While motorsport is one of the most popular sports in the world, it doesn’t have much of a fanbase here in the US outside of NASCAR. Unrealistic portrayals of race cars as children aid the problem, with most model cars sold unable to capture the nuances of full-size racing vehicles. Change that, and the potential for a more engaged audience skyrockets.
Straight out of the home of heavyweights like BMW and Porsche, the DR!FT model race cars are the first toys to accurately replicate the many subtleties of motorsport-ready sports cars, all without any specialized track necessary. This means that DR!FT model cars perform with real racing dynamics that are true-to-scale, allowing them to accelerate realistically, reach a believable top speed, brake authentically, and even drift. It even comes complete with different engine sounds along with simulated brake and tire sounds.
Parents like to know what their kids are up to when using interactive devices, whether it’s a computer, smartphone, tablet or even a camera. But cameras don’t typically offer a way for parents to keep tabs on their kids’ activity.
Pello is a child-focused camera with filters and Bluetooth connectivity to a parental smartphone app that allows parents to see the photos their kids are taking. The interactive camera is designed specifically for children, and also allows them to easily share their photos with friends.
Everyone has a problem with organization to some degree, which is why so many companies continually introduce new and novel solutions to help. Usually, documents pose the biggest challenge because not only do they need be efficiently organized, doing so must be a habit. If not, it’ll quickly become a mess no one wants to sort through at the end of the year.
The Pup is a connected pocket scanner that’s small enough to be used no matter where you are. The wireless device can scan most size documents — whether they’re their own sheets or part of a book — automatically crop, rotate, format and fix curves among other functionality, and then upload it to a program of the user’s choosing like Word or Excel. It even connects to social networks as well so that parent can share a child’s newest piece of art, for example. Pup features laser guides to grab the perfect scan, single button control for ease of use, has its own lighting, can scan in color or in black/white, and has enough onboard storage to store 10,000 pages.
It would be handy to control all the devices in a room just from the sound of one’s voice. EnzoMind Connect is an intelligent remote control system for devices in the home and office that works via voice control. EnzoMind also makes it easy for users to quickly find any piece of information they want on the Internet. The device uses algorithms based on neural networks and has a built-in Wi-Fi module.
The Android-based EnzoMind Connect ships in August at about $299 for a basic version with two adapters to control two electronic devices, about $359 for the EnzoMind Connect Pro with four adapters to control four devices, or about $395 for a multi-room set with one control unit, three adapters and a satellite that expands its operation to two rooms. But Indiegogo backers can order EnzoMind Connect for a pledge of $249 for the basic version, $299 for the Pro model, or $329 for the multi-room set. There are also double and triple sets. Its makers hope to raise $80,000 by Dec. 7.
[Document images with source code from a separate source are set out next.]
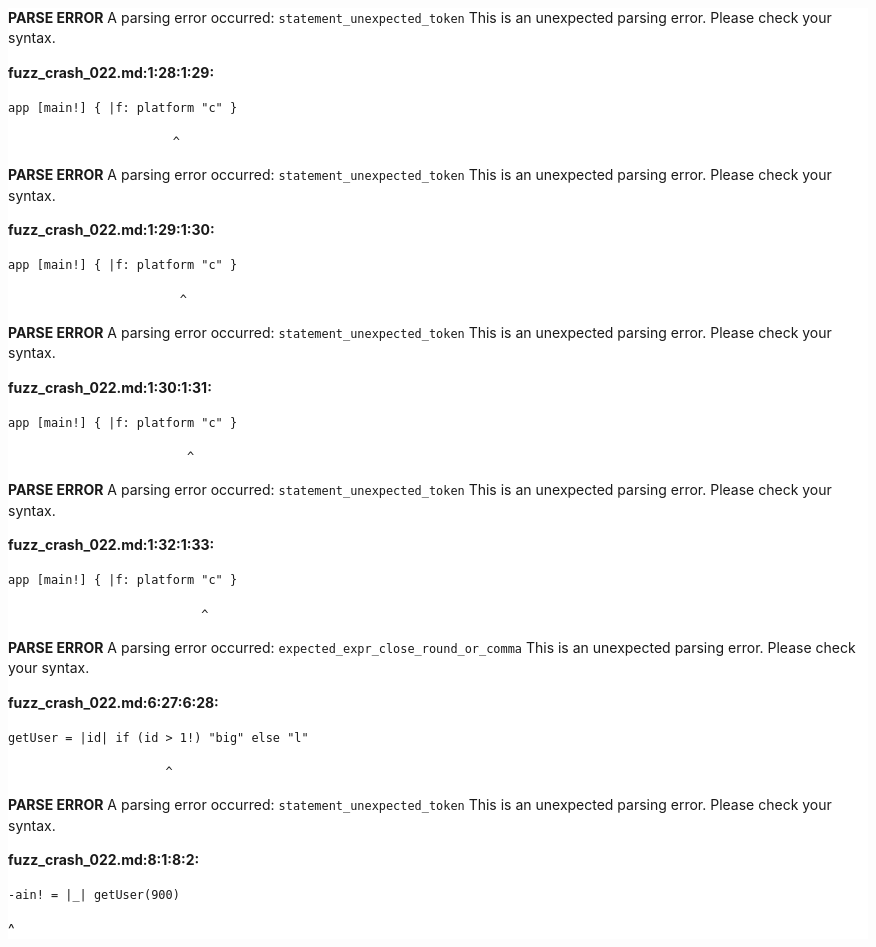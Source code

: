 
**PARSE ERROR**
A parsing error occurred: `statement_unexpected_token`
This is an unexpected parsing error. Please check your syntax.

**fuzz_crash_022.md:1:28:1:29:**
```roc
app [main!] { |f: platform "c" }
```
                           ^


**PARSE ERROR**
A parsing error occurred: `statement_unexpected_token`
This is an unexpected parsing error. Please check your syntax.

**fuzz_crash_022.md:1:29:1:30:**
```roc
app [main!] { |f: platform "c" }
```
                            ^


**PARSE ERROR**
A parsing error occurred: `statement_unexpected_token`
This is an unexpected parsing error. Please check your syntax.

**fuzz_crash_022.md:1:30:1:31:**
```roc
app [main!] { |f: platform "c" }
```
                             ^


**PARSE ERROR**
A parsing error occurred: `statement_unexpected_token`
This is an unexpected parsing error. Please check your syntax.

**fuzz_crash_022.md:1:32:1:33:**
```roc
app [main!] { |f: platform "c" }
```
                               ^


**PARSE ERROR**
A parsing error occurred: `expected_expr_close_round_or_comma`
This is an unexpected parsing error. Please check your syntax.

**fuzz_crash_022.md:6:27:6:28:**
```roc
getUser = |id| if (id > 1!) "big" else "l"
```
                          ^


**PARSE ERROR**
A parsing error occurred: `statement_unexpected_token`
This is an unexpected parsing error. Please check your syntax.

**fuzz_crash_022.md:8:1:8:2:**
```roc
-ain! = |_| getUser(900)
```
^
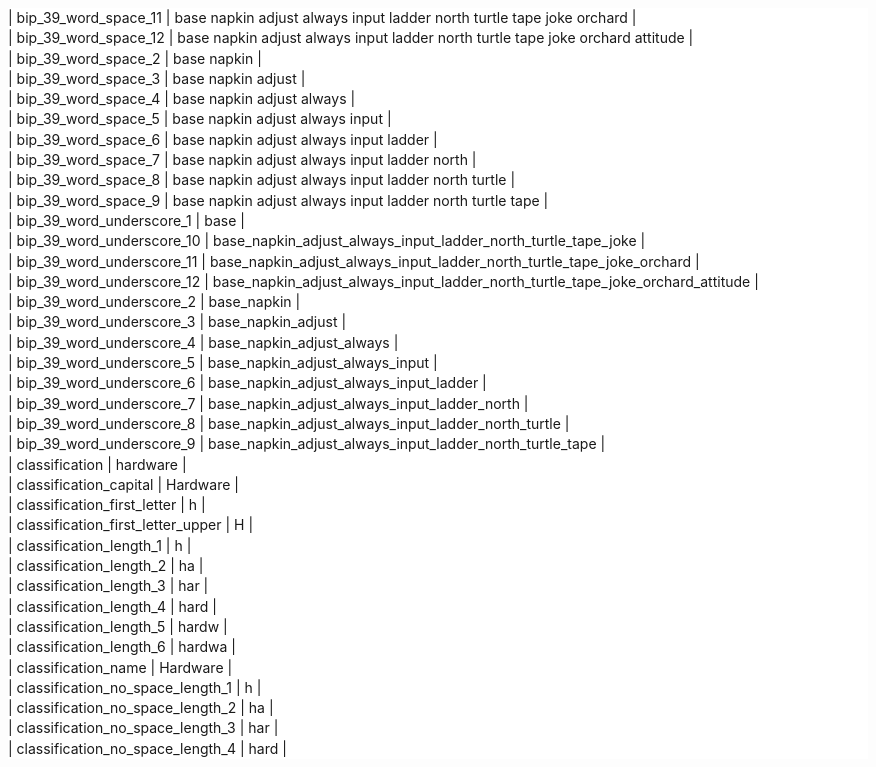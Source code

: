 | bip_39_word_space_11 | base napkin adjust always input ladder north turtle tape joke orchard |  
| bip_39_word_space_12 | base napkin adjust always input ladder north turtle tape joke orchard attitude |  
| bip_39_word_space_2 | base napkin |  
| bip_39_word_space_3 | base napkin adjust |  
| bip_39_word_space_4 | base napkin adjust always |  
| bip_39_word_space_5 | base napkin adjust always input |  
| bip_39_word_space_6 | base napkin adjust always input ladder |  
| bip_39_word_space_7 | base napkin adjust always input ladder north |  
| bip_39_word_space_8 | base napkin adjust always input ladder north turtle |  
| bip_39_word_space_9 | base napkin adjust always input ladder north turtle tape |  
| bip_39_word_underscore_1 | base |  
| bip_39_word_underscore_10 | base_napkin_adjust_always_input_ladder_north_turtle_tape_joke |  
| bip_39_word_underscore_11 | base_napkin_adjust_always_input_ladder_north_turtle_tape_joke_orchard |  
| bip_39_word_underscore_12 | base_napkin_adjust_always_input_ladder_north_turtle_tape_joke_orchard_attitude |  
| bip_39_word_underscore_2 | base_napkin |  
| bip_39_word_underscore_3 | base_napkin_adjust |  
| bip_39_word_underscore_4 | base_napkin_adjust_always |  
| bip_39_word_underscore_5 | base_napkin_adjust_always_input |  
| bip_39_word_underscore_6 | base_napkin_adjust_always_input_ladder |  
| bip_39_word_underscore_7 | base_napkin_adjust_always_input_ladder_north |  
| bip_39_word_underscore_8 | base_napkin_adjust_always_input_ladder_north_turtle |  
| bip_39_word_underscore_9 | base_napkin_adjust_always_input_ladder_north_turtle_tape |  
| classification | hardware |  
| classification_capital | Hardware |  
| classification_first_letter | h |  
| classification_first_letter_upper | H |  
| classification_length_1 | h |  
| classification_length_2 | ha |  
| classification_length_3 | har |  
| classification_length_4 | hard |  
| classification_length_5 | hardw |  
| classification_length_6 | hardwa |  
| classification_name | Hardware |  
| classification_no_space_length_1 | h |  
| classification_no_space_length_2 | ha |  
| classification_no_space_length_3 | har |  
| classification_no_space_length_4 | hard |  
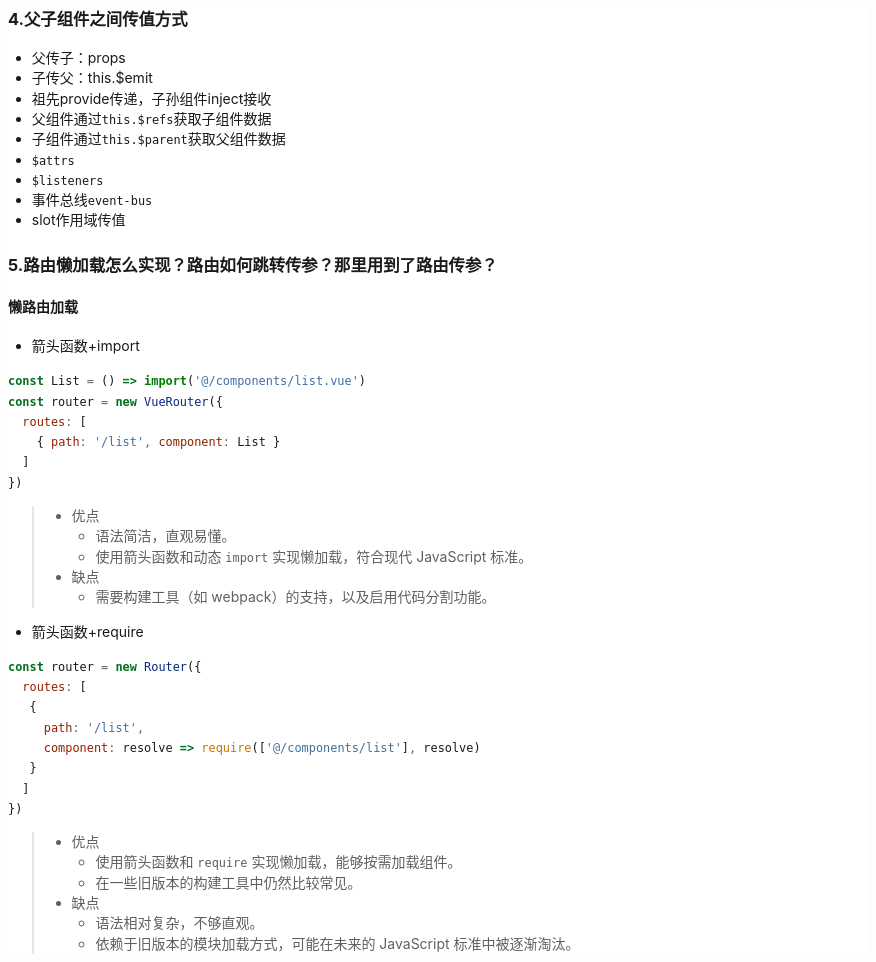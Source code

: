 ### 4.父子组件之间传值方式

- 父传子：props
- 子传父：this.$emit
- 祖先provide传递，子孙组件inject接收
- 父组件通过`this.$refs`获取子组件数据
- 子组件通过`this.$parent`获取父组件数据
- `$attrs`
- `$listeners`
- 事件总线`event-bus`
- slot作用域传值



### 5.路由懒加载怎么实现？路由如何跳转传参？那里用到了路由传参？

#### 懒路由加载

- 箭头函数+import

```js
const List = () => import('@/components/list.vue')
const router = new VueRouter({
  routes: [
    { path: '/list', component: List }
  ]
})

```

> - 优点
>   - 语法简洁，直观易懂。
>   - 使用箭头函数和动态 `import` 实现懒加载，符合现代 JavaScript 标准。
> - 缺点
>   - 需要构建工具（如 webpack）的支持，以及启用代码分割功能。

- 箭头函数+require

```js
const router = new Router({
  routes: [
   {
     path: '/list',
     component: resolve => require(['@/components/list'], resolve)
   }
  ]
})

```

> - 优点
>   - 使用箭头函数和 `require` 实现懒加载，能够按需加载组件。
>   - 在一些旧版本的构建工具中仍然比较常见。
> - 缺点
>   - 语法相对复杂，不够直观。
>   - 依赖于旧版本的模块加载方式，可能在未来的 JavaScript 标准中被逐渐淘汰。
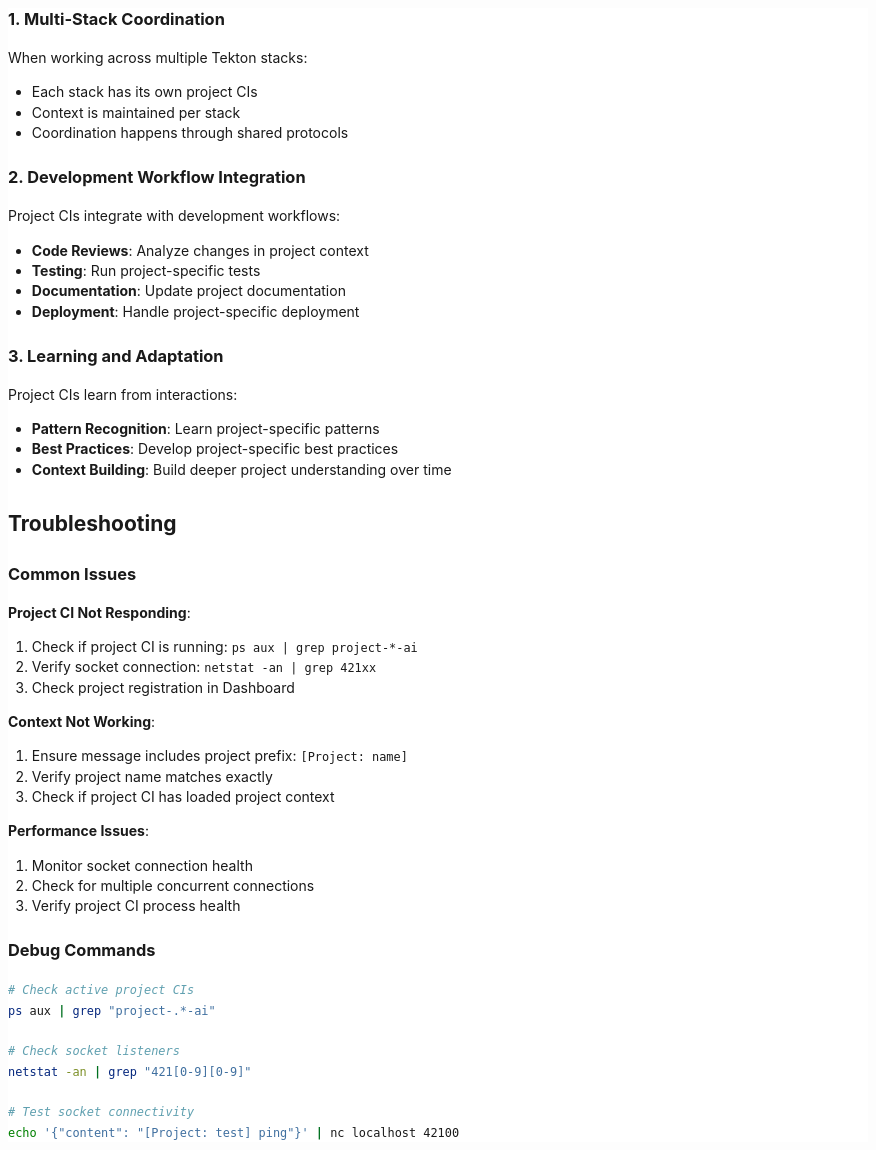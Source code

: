 ### 1. Multi-Stack Coordination

When working across multiple Tekton stacks:
- Each stack has its own project CIs
- Context is maintained per stack
- Coordination happens through shared protocols

### 2. Development Workflow Integration

Project CIs integrate with development workflows:
- **Code Reviews**: Analyze changes in project context
- **Testing**: Run project-specific tests
- **Documentation**: Update project documentation
- **Deployment**: Handle project-specific deployment

### 3. Learning and Adaptation

Project CIs learn from interactions:
- **Pattern Recognition**: Learn project-specific patterns
- **Best Practices**: Develop project-specific best practices
- **Context Building**: Build deeper project understanding over time

## Troubleshooting

### Common Issues

**Project CI Not Responding**:
1. Check if project CI is running: `ps aux | grep project-*-ai`
2. Verify socket connection: `netstat -an | grep 421xx`
3. Check project registration in Dashboard

**Context Not Working**:
1. Ensure message includes project prefix: `[Project: name]`
2. Verify project name matches exactly
3. Check if project CI has loaded project context

**Performance Issues**:
1. Monitor socket connection health
2. Check for multiple concurrent connections
3. Verify project CI process health

### Debug Commands

```bash
# Check active project CIs
ps aux | grep "project-.*-ai"

# Check socket listeners
netstat -an | grep "421[0-9][0-9]"

# Test socket connectivity
echo '{"content": "[Project: test] ping"}' | nc localhost 42100
```
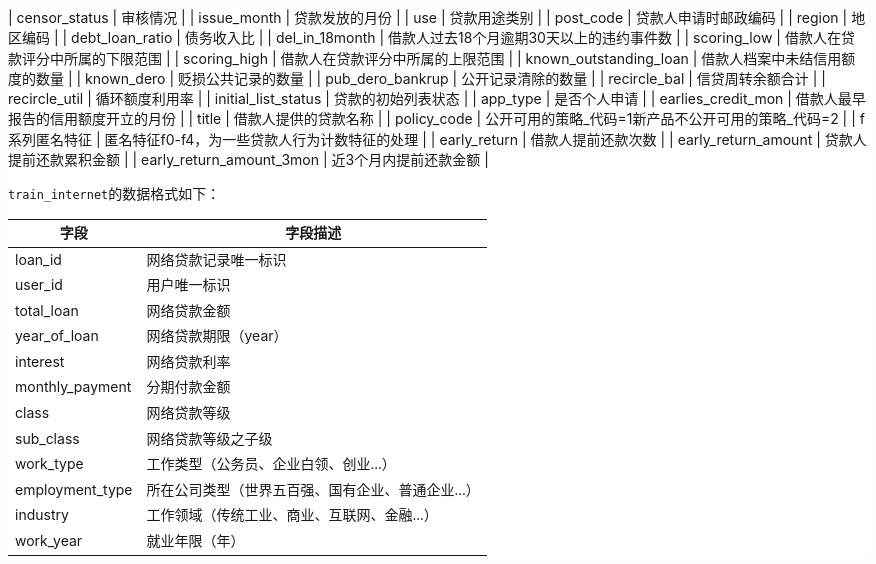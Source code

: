 | censor_status            | 审核情况                                           |
| issue_month              | 贷款发放的月份                                     |
| use                      | 贷款用途类别                                       |
| post_code                | 贷款人申请时邮政编码                               |
| region                   | 地区编码                                           |
| debt_loan_ratio          | 债务收入比                                         |
| del_in_18month           | 借款人过去18个月逾期30天以上的违约事件数           |
| scoring_low              | 借款人在贷款评分中所属的下限范围                   |
| scoring_high             | 借款人在贷款评分中所属的上限范围                   |
| known_outstanding_loan   | 借款人档案中未结信用额度的数量                     |
| known_dero               | 贬损公共记录的数量                                 |
| pub_dero_bankrup         | 公开记录清除的数量                                 |
| recircle_bal             | 信贷周转余额合计                                   |
| recircle_util            | 循环额度利用率                                     |
| initial_list_status      | 贷款的初始列表状态                                 |
| app_type                 | 是否个人申请                                       |
| earlies_credit_mon       | 借款人最早报告的信用额度开立的月份                 |
| title                    | 借款人提供的贷款名称                               |
| policy_code              | 公开可用的策略_代码=1新产品不公开可用的策略_代码=2 |
| f系列匿名特征            | 匿名特征f0-f4，为一些贷款人行为计数特征的处理      |
| early_return             | 借款人提前还款次数                                 |
| early_return_amount      | 贷款人提前还款累积金额                             |
| early_return_amount_3mon | 近3个月内提前还款金额                              |

`train_internet`的数据格式如下：

| 字段                     | 字段描述                                                       |
| ------------------------ | -------------------------------------------------------------- |
| loan_id                  | 网络贷款记录唯一标识                                           |
| user_id                  | 用户唯一标识                                                   |
| total_loan               | 网络贷款金额                                                   |
| year_of_loan             | 网络贷款期限（year）                                           |
| interest                 | 网络贷款利率                                                   |
| monthly_payment          | 分期付款金额                                                   |
| class                    | 网络贷款等级                                                   |
| sub_class                | 网络贷款等级之子级                                             |
| work_type                | 工作类型（公务员、企业白领、创业...）                          |
| employment_type          | 所在公司类型（世界五百强、国有企业、普通企业...）              |
| industry                 | 工作领域（传统工业、商业、互联网、金融...）                    |
| work_year                | 就业年限（年）                                                 |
Other devices have used neural networks, including the Xpider. And, of course, other devices –- namely smartphones and tablets, as well as Amazon Echo and smart hub systems from companies including Samsung — can be used to control devices around the home. EnzoMind’s makers say it can control most electrical devices. Assuming that it does, however, there are still just too many similar devices on the market that it’s up against to call it a sure thing.